29 May 2019

Mastering the "Authorize application" page

As a user, you want to know which permissions the app is requesting and what does it mean to your data. As an app developer, you just want to ask for the permissions you need. Right? This comes together at the "Authorize application" page, so our app needs to understand what's going on. Note that applies to 3-legged OAuth. 

Here are a few scenarios to consider:

Read Data Management folders and files (e.g. from BIM 360 Document Manager)

In this case, the app need data:read scope. That's the minimum that most apps will use. 

data:read scope

Read Data Management + View models

In this case, we see a "Others: view your viewables", which reflects the viewables:read scope and is the recommended way to send the access token to the client for Viewer. Note that viewables:read is a subset of data:read, but you need to explicitly use it. It's also recomended that you create 2 access tokens, one with data:read/viewables:read and another with only viewables:read, and use that to send to the client. 

If your app is proxying this access token, data:read allow access to viewables, so no need to scope viewables:read.

data:read & viewables:read scope

Write data to Data Management (e.g. upload models to BIM 360)

In this case, your app most likely needs data:create and data:write. Also data:read. Now the message shows more on Data.

data:read, data:create and data:write scopes

What if my app also needs to create and manage buckets (2-legged) or use Design Automation?

Buckets belong to the app and are created with 2-legged tokens, right? Ideally, your app should create a second access token using only the application credentials, not the user credentials. 
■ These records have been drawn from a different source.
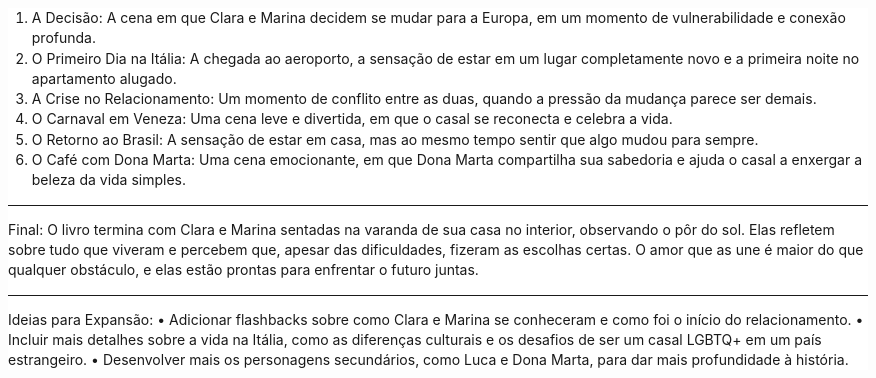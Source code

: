 1.	A Decisão: A cena em que Clara e Marina decidem se mudar para a Europa, em um momento de vulnerabilidade e conexão profunda.
2.	O Primeiro Dia na Itália: A chegada ao aeroporto, a sensação de estar em um lugar completamente novo e a primeira noite no apartamento alugado.
3.	A Crise no Relacionamento: Um momento de conflito entre as duas, quando a pressão da mudança parece ser demais.
4.	O Carnaval em Veneza: Uma cena leve e divertida, em que o casal se reconecta e celebra a vida.
5.	O Retorno ao Brasil: A sensação de estar em casa, mas ao mesmo tempo sentir que algo mudou para sempre.
6.	O Café com Dona Marta: Uma cena emocionante, em que Dona Marta compartilha sua sabedoria e ajuda o casal a enxergar a beleza da vida simples.
________________________________________
Final:
O livro termina com Clara e Marina sentadas na varanda de sua casa no interior, observando o pôr do sol. Elas refletem sobre tudo que viveram e percebem que, apesar das dificuldades, fizeram as escolhas certas. O amor que as une é maior do que qualquer obstáculo, e elas estão prontas para enfrentar o futuro juntas.
________________________________________
Ideias para Expansão:
•	Adicionar flashbacks sobre como Clara e Marina se conheceram e como foi o início do relacionamento.
•	Incluir mais detalhes sobre a vida na Itália, como as diferenças culturais e os desafios de ser um casal LGBTQ+ em um país estrangeiro.
•	Desenvolver mais os personagens secundários, como Luca e Dona Marta, para dar mais profundidade à história.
This is something your app SHOULD NOT DO, it results in a confusing page:

bucket:read mixed with user permissions

Another example is with code:all scope, used for Design Automation. If your app GET and/or PUT user data on BIM 360, it needs only data:read/write/create, the Design Automation should run with a different access token. See below how this scope reflects in the page:

code:all scope mixed with user permissions

As a general rule, use the minimum set of scopes your app needs, that's a security best practice!